> _Try it_: All lines in the entries below that hold "often" make up the answer.
::: Data to use
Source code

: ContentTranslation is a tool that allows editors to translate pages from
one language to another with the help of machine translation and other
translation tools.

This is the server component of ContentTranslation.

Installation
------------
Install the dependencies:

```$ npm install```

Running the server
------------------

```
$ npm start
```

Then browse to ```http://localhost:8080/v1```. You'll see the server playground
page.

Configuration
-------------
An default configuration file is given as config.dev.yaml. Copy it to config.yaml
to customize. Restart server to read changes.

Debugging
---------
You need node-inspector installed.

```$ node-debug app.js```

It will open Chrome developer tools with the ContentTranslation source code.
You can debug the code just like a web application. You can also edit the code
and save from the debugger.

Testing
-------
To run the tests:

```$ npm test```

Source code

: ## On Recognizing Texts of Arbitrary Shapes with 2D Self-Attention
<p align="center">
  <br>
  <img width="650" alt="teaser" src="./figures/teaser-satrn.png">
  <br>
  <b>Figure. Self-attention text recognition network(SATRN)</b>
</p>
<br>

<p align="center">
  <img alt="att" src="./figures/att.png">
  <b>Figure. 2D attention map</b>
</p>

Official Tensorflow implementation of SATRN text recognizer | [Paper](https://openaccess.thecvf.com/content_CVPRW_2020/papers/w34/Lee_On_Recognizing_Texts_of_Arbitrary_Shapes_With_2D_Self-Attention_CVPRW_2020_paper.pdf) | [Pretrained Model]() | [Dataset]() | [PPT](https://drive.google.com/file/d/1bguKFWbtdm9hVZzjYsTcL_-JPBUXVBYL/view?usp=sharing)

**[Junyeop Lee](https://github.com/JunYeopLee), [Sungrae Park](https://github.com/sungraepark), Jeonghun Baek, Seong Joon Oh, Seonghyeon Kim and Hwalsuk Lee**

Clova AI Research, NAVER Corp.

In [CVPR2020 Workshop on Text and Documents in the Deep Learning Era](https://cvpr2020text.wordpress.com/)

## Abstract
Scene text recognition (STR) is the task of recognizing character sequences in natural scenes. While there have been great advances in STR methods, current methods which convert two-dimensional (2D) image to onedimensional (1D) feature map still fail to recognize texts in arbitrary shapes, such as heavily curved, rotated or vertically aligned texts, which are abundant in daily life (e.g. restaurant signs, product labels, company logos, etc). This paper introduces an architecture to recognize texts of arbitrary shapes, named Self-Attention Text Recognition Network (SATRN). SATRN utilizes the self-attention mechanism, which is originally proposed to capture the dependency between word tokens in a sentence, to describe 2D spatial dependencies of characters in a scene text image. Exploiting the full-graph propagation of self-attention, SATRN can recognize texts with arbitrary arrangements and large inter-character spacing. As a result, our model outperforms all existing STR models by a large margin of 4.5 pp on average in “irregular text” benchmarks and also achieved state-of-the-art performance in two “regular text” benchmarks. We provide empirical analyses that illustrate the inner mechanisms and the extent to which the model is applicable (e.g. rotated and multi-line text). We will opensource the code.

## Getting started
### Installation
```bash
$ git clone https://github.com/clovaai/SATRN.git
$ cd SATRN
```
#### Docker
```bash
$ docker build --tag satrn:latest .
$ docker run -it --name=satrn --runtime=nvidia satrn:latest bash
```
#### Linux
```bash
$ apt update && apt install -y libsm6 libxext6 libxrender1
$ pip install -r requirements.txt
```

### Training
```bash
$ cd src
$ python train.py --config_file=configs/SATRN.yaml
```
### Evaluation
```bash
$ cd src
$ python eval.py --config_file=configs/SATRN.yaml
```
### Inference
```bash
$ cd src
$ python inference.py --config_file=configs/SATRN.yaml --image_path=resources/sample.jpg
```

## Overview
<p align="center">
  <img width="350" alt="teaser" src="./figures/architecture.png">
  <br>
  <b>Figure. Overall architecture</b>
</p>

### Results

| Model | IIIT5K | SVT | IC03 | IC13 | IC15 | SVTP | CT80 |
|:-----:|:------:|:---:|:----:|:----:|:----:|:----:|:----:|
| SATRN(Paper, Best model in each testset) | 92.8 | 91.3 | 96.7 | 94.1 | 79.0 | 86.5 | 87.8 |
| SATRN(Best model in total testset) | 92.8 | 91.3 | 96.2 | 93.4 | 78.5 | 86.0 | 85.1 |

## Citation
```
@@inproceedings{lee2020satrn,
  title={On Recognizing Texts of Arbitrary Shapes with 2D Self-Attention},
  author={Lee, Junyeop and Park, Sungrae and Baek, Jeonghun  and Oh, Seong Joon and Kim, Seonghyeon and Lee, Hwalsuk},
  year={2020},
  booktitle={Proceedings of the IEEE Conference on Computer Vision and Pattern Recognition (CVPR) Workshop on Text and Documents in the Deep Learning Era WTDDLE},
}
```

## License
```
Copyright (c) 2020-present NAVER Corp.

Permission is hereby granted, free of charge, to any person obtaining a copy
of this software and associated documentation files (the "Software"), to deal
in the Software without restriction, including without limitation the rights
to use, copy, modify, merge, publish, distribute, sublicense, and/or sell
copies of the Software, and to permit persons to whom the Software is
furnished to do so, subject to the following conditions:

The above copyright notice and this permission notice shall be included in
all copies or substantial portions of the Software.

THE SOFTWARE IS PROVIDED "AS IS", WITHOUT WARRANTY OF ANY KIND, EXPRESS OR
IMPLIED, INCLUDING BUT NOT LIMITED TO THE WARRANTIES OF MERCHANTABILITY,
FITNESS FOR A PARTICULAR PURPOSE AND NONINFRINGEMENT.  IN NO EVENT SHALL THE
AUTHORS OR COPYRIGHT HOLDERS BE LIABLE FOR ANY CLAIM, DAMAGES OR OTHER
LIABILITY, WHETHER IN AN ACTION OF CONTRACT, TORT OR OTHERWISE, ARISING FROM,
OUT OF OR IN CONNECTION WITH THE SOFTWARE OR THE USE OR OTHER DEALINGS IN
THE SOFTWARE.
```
::::::
::: Data to use
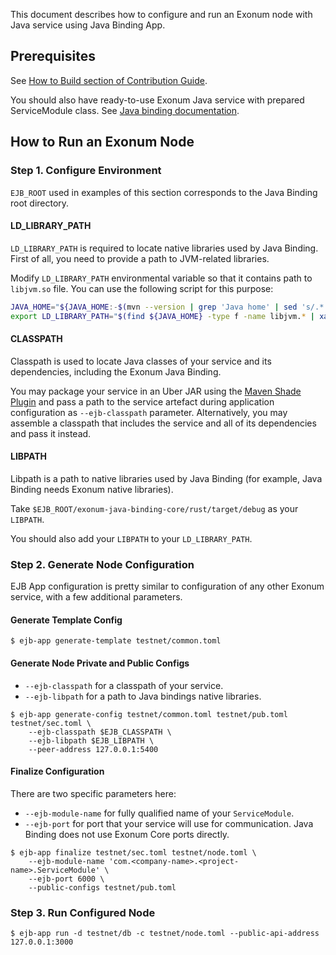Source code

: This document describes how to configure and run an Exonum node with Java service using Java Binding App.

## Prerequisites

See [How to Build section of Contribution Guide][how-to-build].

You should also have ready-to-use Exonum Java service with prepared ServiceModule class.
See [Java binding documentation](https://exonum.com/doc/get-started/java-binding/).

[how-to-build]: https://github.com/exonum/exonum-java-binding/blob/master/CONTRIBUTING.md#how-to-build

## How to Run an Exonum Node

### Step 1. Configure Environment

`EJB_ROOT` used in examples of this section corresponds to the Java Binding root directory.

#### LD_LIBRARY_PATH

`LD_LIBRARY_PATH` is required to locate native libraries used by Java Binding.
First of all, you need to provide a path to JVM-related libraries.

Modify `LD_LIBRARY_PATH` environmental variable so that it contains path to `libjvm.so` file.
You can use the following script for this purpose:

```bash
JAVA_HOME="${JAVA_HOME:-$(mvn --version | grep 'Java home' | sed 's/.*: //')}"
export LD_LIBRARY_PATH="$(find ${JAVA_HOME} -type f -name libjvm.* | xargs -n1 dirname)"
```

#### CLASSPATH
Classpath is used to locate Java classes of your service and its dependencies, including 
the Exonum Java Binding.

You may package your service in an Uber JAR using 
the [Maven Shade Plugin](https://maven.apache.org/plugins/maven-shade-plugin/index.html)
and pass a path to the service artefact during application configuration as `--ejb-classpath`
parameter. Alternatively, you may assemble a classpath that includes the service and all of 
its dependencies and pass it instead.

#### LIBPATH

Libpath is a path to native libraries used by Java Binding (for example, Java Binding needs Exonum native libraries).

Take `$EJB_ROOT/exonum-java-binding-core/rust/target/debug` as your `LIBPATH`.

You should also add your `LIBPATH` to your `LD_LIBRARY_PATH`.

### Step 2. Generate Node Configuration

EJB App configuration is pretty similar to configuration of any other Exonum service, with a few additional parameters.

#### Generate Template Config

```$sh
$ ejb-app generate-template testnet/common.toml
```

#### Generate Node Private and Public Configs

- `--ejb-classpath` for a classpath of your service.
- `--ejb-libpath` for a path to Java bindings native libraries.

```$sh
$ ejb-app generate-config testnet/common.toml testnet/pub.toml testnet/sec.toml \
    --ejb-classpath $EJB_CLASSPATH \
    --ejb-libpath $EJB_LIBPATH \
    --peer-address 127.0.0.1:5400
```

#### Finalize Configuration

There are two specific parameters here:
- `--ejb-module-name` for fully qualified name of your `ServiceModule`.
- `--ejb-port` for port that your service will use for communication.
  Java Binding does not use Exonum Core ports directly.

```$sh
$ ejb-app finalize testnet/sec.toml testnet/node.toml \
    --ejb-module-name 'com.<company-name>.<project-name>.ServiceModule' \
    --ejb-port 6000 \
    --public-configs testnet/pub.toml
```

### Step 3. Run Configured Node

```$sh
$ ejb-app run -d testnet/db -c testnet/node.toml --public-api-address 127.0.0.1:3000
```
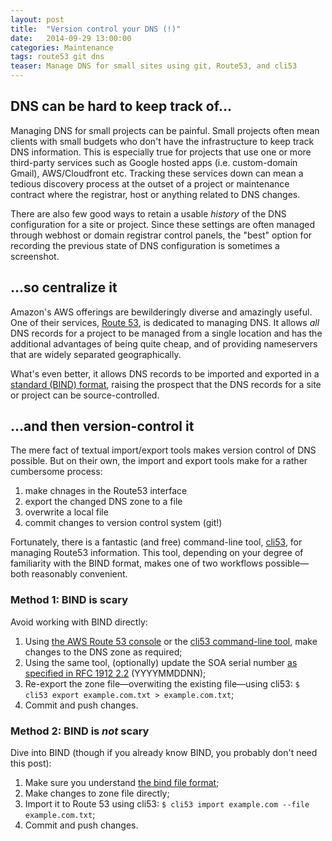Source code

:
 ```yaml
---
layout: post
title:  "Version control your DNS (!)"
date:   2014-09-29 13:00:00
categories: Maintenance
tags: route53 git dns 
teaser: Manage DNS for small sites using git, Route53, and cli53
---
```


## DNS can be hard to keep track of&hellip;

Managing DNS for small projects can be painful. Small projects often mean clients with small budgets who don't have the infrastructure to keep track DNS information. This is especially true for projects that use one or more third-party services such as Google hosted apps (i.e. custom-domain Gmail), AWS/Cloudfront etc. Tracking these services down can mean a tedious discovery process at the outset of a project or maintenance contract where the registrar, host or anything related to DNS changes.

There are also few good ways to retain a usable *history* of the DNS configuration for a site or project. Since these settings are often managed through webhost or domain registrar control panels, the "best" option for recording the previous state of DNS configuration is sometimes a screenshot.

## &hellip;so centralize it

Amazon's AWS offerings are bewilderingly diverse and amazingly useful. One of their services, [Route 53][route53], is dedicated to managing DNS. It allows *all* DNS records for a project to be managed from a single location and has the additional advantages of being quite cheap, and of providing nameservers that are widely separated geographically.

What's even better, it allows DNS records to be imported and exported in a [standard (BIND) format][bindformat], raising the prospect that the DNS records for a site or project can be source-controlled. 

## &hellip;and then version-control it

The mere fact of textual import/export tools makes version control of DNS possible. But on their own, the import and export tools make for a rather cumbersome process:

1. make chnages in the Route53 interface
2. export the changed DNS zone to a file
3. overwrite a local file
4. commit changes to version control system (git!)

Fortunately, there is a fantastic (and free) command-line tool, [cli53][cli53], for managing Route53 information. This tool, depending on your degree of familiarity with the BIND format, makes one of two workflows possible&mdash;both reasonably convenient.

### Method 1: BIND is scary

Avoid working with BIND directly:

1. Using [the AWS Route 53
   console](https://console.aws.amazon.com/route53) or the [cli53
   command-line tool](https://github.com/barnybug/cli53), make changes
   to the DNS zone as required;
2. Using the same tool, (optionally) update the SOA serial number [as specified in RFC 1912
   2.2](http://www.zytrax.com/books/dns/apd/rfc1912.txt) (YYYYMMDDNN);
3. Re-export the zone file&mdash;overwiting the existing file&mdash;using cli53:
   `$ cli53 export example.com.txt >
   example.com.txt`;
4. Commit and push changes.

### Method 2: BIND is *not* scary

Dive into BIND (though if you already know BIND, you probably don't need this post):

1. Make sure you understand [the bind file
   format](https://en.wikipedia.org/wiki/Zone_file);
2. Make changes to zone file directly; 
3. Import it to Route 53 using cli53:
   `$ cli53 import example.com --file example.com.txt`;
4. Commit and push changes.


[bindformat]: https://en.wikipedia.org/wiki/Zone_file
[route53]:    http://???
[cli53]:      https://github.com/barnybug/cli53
::::::
> _Answer for this exercise_:
Managing DNS for small projects can be painful. Small projects often mean clients with small budgets who don't have the infrastructure to keep track DNS information. This is especially true for projects that use one or more third-party services such as Google hosted apps (i.e. custom-domain Gmail), AWS/Cloudfront etc. Tracking these services down can mean a tedious discovery process at the outset of a project or maintenance contract where the registrar, host or anything related to DNS changes.
There are also few good ways to retain a usable *history* of the DNS configuration for a site or project. Since these settings are often managed through webhost or domain registrar control panels, the "best" option for recording the previous state of DNS configuration is sometimes a screenshot.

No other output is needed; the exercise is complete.